◆ PROBLEM STATEMENT: When you write out the records, keep every word exact and drop the pictures.

Plain-text document sources:
_ _ _ _ _ _ _
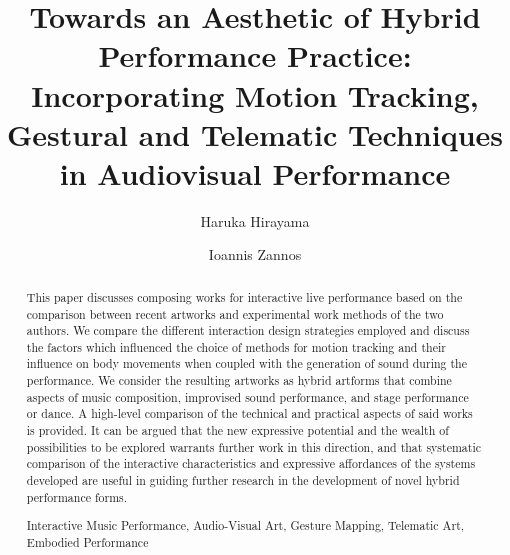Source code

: \documentclass[runningheads,a4paper]{llncs}
\newcommand{\keywords}[1]{\par\addvspace\baselineskip
\noindent\keywordname\enspace\ignorespaces#1}
\begin{document}
\mainmatter  %

\title{Towards an Aesthetic of Hybrid Performance Practice: Incorporating Motion Tracking, Gestural and Telematic Techniques in Audiovisual Performance}


%
%
\author{Haruka Hirayama\and Ioannis Zannos}
%


%
%

\maketitle

\begin{abstract}
This paper discusses composing works for interactive live performance
based on the comparison between recent artworks and experimental work
methods of the two authors. We compare the different interaction design
strategies employed and discuss the factors which influenced the choice
of methods for motion tracking and their influence on body movements
when coupled with the generation of sound during the performance. We
consider the resulting artworks as hybrid artforms that combine aspects
of music composition, improvised sound performance, and stage
performance or dance. A high-level comparison of the technical and
practical aspects of said works is provided. It can be argued that the
new expressive potential and the wealth of possibilities to be explored
warrants further work in this direction, and that systematic comparison
of the interactive characteristics and expressive affordances of the
systems developed are useful in guiding further research in the
development of novel hybrid performance forms.

\keywords{Interactive Music Performance, Audio-Visual Art, Gesture
Mapping, Telematic Art, Embodied Performance}
\end{abstract}
\end{document}
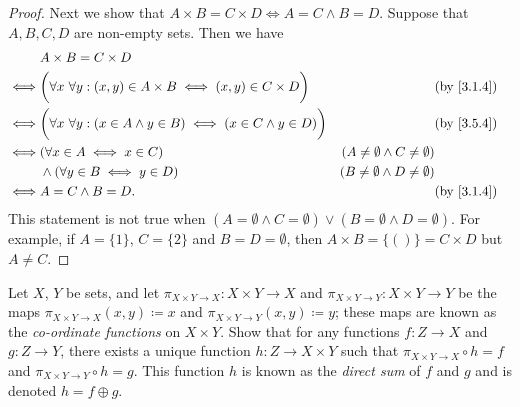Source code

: \begin{proof}
  Next we show that \(A \times B = C \times D \iff A = C \land B = D\).
  Suppose that \(A, B, C, D\) are non-empty sets.
  Then we have
  \begin{align*}
         & A \times B = C \times D                                                                                                                           \\
    \iff & \bigg(\forall x \ \forall y : (x, y) \in A \times B \iff (x, y) \in C \times D\bigg)     &                                           & \by{3.1.4} \\
    \iff & \bigg(\forall x \ \forall y : (x \in A \land y \in B) \iff (x \in C \land y \in D)\bigg) &                                           & \by{3.5.4} \\
    \iff & (\forall x \in A \iff x \in C)                                                           & (A \neq \emptyset \land C \neq \emptyset)              \\
         & \land (\forall y \in B \iff y \in D)                                                     & (B \neq \emptyset \land D \neq \emptyset)              \\
    \iff & A = C \land B = D.                                                                       &                                           & \by{3.1.4}
  \end{align*}
  This statement is not true when \((A = \emptyset \land C = \emptyset) \lor (B = \emptyset \land D = \emptyset)\).
  For example, if \(A = \{1\}\), \(C = \{2\}\) and \(B = D = \emptyset\), then \(A \times B = \{()\} = C \times D\) but \(A \neq C\).
\end{proof}

\begin{ex}\label{ex:3.5.7}
  Let \(X\), \(Y\) be sets, and let \(\pi_{X \times Y \to X} : X \times Y \to X\) and \(\pi_{X \times Y \to Y} : X \times Y \to Y\) be the maps \(\pi_{X \times Y \to X}(x, y) \coloneqq x\) and \(\pi_{X \times Y \to Y}(x, y) \coloneqq y\);
  these maps are known as the \emph{co-ordinate functions} on \(X \times Y\).
  Show that for any functions \(f : Z \to X\) and \(g : Z \to Y\), there exists a unique function \(h : Z \to X \times Y\) such that \(\pi_{X \times Y \to X} \circ h = f\) and \(\pi_{X \times Y \to Y} \circ h = g\).
  This function \(h\) is known as the \emph{direct sum} of \(f\) and \(g\) and is denoted \(h = f \oplus g\).
\end{ex}

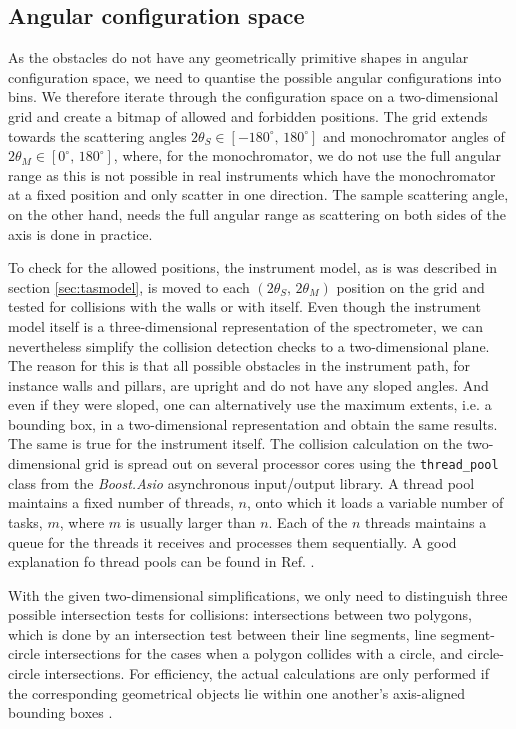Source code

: \subsection{Angular configuration space}
\label{sec:angular_config_space}
As the obstacles do not have any geometrically primitive shapes in angular configuration space, we need to quantise
the possible angular configurations into bins. We therefore iterate through the configuration space on a two-dimensional 
grid and create a bitmap of allowed and forbidden positions. The grid extends towards the scattering angles 
$2\theta_S \in \left[ -180^{\circ},\, 180^{\circ} \right]$ and monochromator angles of 
$2\theta_M \in \left[0^{\circ},\, 180^{\circ} \right]$, where, for the monochromator, we do
not use the full angular range as this is not possible in real instruments which have the monochromator at a 
fixed position and only scatter in one direction. The sample scattering angle, on the other hand, needs the full 
angular range as scattering on both sides of the axis is done in practice.

To check for the allowed positions, the instrument model, as is was described in section \ref{sec:tasmodel}, is moved to
each $\left( 2\theta_S,\, 2\theta_M \right)$ position on the grid and tested for collisions with the walls or with
itself. Even though the instrument model itself is a three-dimensional representation of the spectrometer, we
can nevertheless simplify the collision detection checks to a two-dimensional plane. The reason for this is
that all possible obstacles in the instrument path, for instance walls and pillars, are upright and do not have
any sloped angles. And even if they were sloped, one can alternatively use the maximum extents, i.e. a bounding box,
in a two-dimensional representation and obtain the same results. The same is true for the instrument itself.
The collision calculation on the two-dimensional grid is spread out on several processor cores using the 
\lstinline[language=C++]|thread_pool| \cite{web_boost_asio_threadpool} class from the 
\textit{Boost.Asio} \cite{web_boost_asio} asynchronous input/output library.
A thread pool maintains a fixed number of threads, $n$, onto which it loads a variable number
of tasks, $m$, where $m$ is usually larger than $n$. Each of the $n$ threads maintains a queue for the
threads it receives and processes them sequentially. A good explanation fo thread pools can be 
found in Ref. \cite[pp. 273-299]{Williams2012}.

With the given two-dimensional simplifications, we only need to distinguish three possible 
intersection tests for collisions: intersections between two polygons, which is done by an intersection
test between their line segments, line segment-circle intersections for the cases when a polygon 
collides with a circle, and circle-circle intersections. 
For efficiency, the actual calculations are only performed if the corresponding geometrical objects lie within 
one another's axis-aligned bounding boxes \cite{web_aabb}.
_ _ _ _ _ _ _
◆ TASK OUTPUT:
Source code

: \documentclass[runningheads,a4paper]{llncs}
\newcommand{\keywords}[1]{\par\addvspace\baselineskip
\noindent\keywordname\enspace\ignorespaces#1}
\begin{document}
\mainmatter  %

\title{Towards an Aesthetic of Hybrid Performance Practice: Incorporating Motion Tracking, Gestural and Telematic Techniques in Audiovisual Performance}


%
%
\author{Haruka Hirayama\and Ioannis Zannos}
%


%
%

\maketitle

\begin{abstract}
This paper discusses composing works for interactive live performance
based on the comparison between recent artworks and experimental work
methods of the two authors. We compare the different interaction design
strategies employed and discuss the factors which influenced the choice
of methods for motion tracking and their influence on body movements
when coupled with the generation of sound during the performance. We
consider the resulting artworks as hybrid artforms that combine aspects
of music composition, improvised sound performance, and stage
performance or dance. A high-level comparison of the technical and
practical aspects of said works is provided. It can be argued that the
new expressive potential and the wealth of possibilities to be explored
warrants further work in this direction, and that systematic comparison
of the interactive characteristics and expressive affordances of the
systems developed are useful in guiding further research in the
development of novel hybrid performance forms.

\keywords{Interactive Music Performance, Audio-Visual Art, Gesture
Mapping, Telematic Art, Embodied Performance}
\end{abstract}
\end{document}
Source code

: \begin{proof}
  Next we show that \(A \times B = C \times D \iff A = C \land B = D\).
  Suppose that \(A, B, C, D\) are non-empty sets.
  Then we have
  \begin{align*}
         & A \times B = C \times D                                                                                                                           \\
    \iff & \bigg(\forall x \ \forall y : (x, y) \in A \times B \iff (x, y) \in C \times D\bigg)     &                                           & \by{3.1.4} \\
    \iff & \bigg(\forall x \ \forall y : (x \in A \land y \in B) \iff (x \in C \land y \in D)\bigg) &                                           & \by{3.5.4} \\
    \iff & (\forall x \in A \iff x \in C)                                                           & (A \neq \emptyset \land C \neq \emptyset)              \\
         & \land (\forall y \in B \iff y \in D)                                                     & (B \neq \emptyset \land D \neq \emptyset)              \\
    \iff & A = C \land B = D.                                                                       &                                           & \by{3.1.4}
  \end{align*}
  This statement is not true when \((A = \emptyset \land C = \emptyset) \lor (B = \emptyset \land D = \emptyset)\).
  For example, if \(A = \{1\}\), \(C = \{2\}\) and \(B = D = \emptyset\), then \(A \times B = \{()\} = C \times D\) but \(A \neq C\).
\end{proof}

\begin{ex}\label{ex:3.5.7}
  Let \(X\), \(Y\) be sets, and let \(\pi_{X \times Y \to X} : X \times Y \to X\) and \(\pi_{X \times Y \to Y} : X \times Y \to Y\) be the maps \(\pi_{X \times Y \to X}(x, y) \coloneqq x\) and \(\pi_{X \times Y \to Y}(x, y) \coloneqq y\);
  these maps are known as the \emph{co-ordinate functions} on \(X \times Y\).
  Show that for any functions \(f : Z \to X\) and \(g : Z \to Y\), there exists a unique function \(h : Z \to X \times Y\) such that \(\pi_{X \times Y \to X} \circ h = f\) and \(\pi_{X \times Y \to Y} \circ h = g\).
  This function \(h\) is known as the \emph{direct sum} of \(f\) and \(g\) and is denoted \(h = f \oplus g\).
\end{ex}

Source code

: \subsection{Angular configuration space}
\label{sec:angular_config_space}
As the obstacles do not have any geometrically primitive shapes in angular configuration space, we need to quantise
the possible angular configurations into bins. We therefore iterate through the configuration space on a two-dimensional 
grid and create a bitmap of allowed and forbidden positions. The grid extends towards the scattering angles 
$2\theta_S \in \left[ -180^{\circ},\, 180^{\circ} \right]$ and monochromator angles of 
$2\theta_M \in \left[0^{\circ},\, 180^{\circ} \right]$, where, for the monochromator, we do
not use the full angular range as this is not possible in real instruments which have the monochromator at a 
fixed position and only scatter in one direction. The sample scattering angle, on the other hand, needs the full 
angular range as scattering on both sides of the axis is done in practice.

To check for the allowed positions, the instrument model, as is was described in section \ref{sec:tasmodel}, is moved to
each $\left( 2\theta_S,\, 2\theta_M \right)$ position on the grid and tested for collisions with the walls or with
itself. Even though the instrument model itself is a three-dimensional representation of the spectrometer, we
can nevertheless simplify the collision detection checks to a two-dimensional plane. The reason for this is
that all possible obstacles in the instrument path, for instance walls and pillars, are upright and do not have
any sloped angles. And even if they were sloped, one can alternatively use the maximum extents, i.e. a bounding box,
in a two-dimensional representation and obtain the same results. The same is true for the instrument itself.
The collision calculation on the two-dimensional grid is spread out on several processor cores using the 
\lstinline[language=C++]|thread_pool| \cite{web_boost_asio_threadpool} class from the 
\textit{Boost.Asio} \cite{web_boost_asio} asynchronous input/output library.
A thread pool maintains a fixed number of threads, $n$, onto which it loads a variable number
of tasks, $m$, where $m$ is usually larger than $n$. Each of the $n$ threads maintains a queue for the
threads it receives and processes them sequentially. A good explanation fo thread pools can be 
found in Ref. \cite[pp. 273-299]{Williams2012}.

With the given two-dimensional simplifications, we only need to distinguish three possible 
intersection tests for collisions: intersections between two polygons, which is done by an intersection
test between their line segments, line segment-circle intersections for the cases when a polygon 
collides with a circle, and circle-circle intersections. 
For efficiency, the actual calculations are only performed if the corresponding geometrical objects lie within 
one another's axis-aligned bounding boxes \cite{web_aabb}.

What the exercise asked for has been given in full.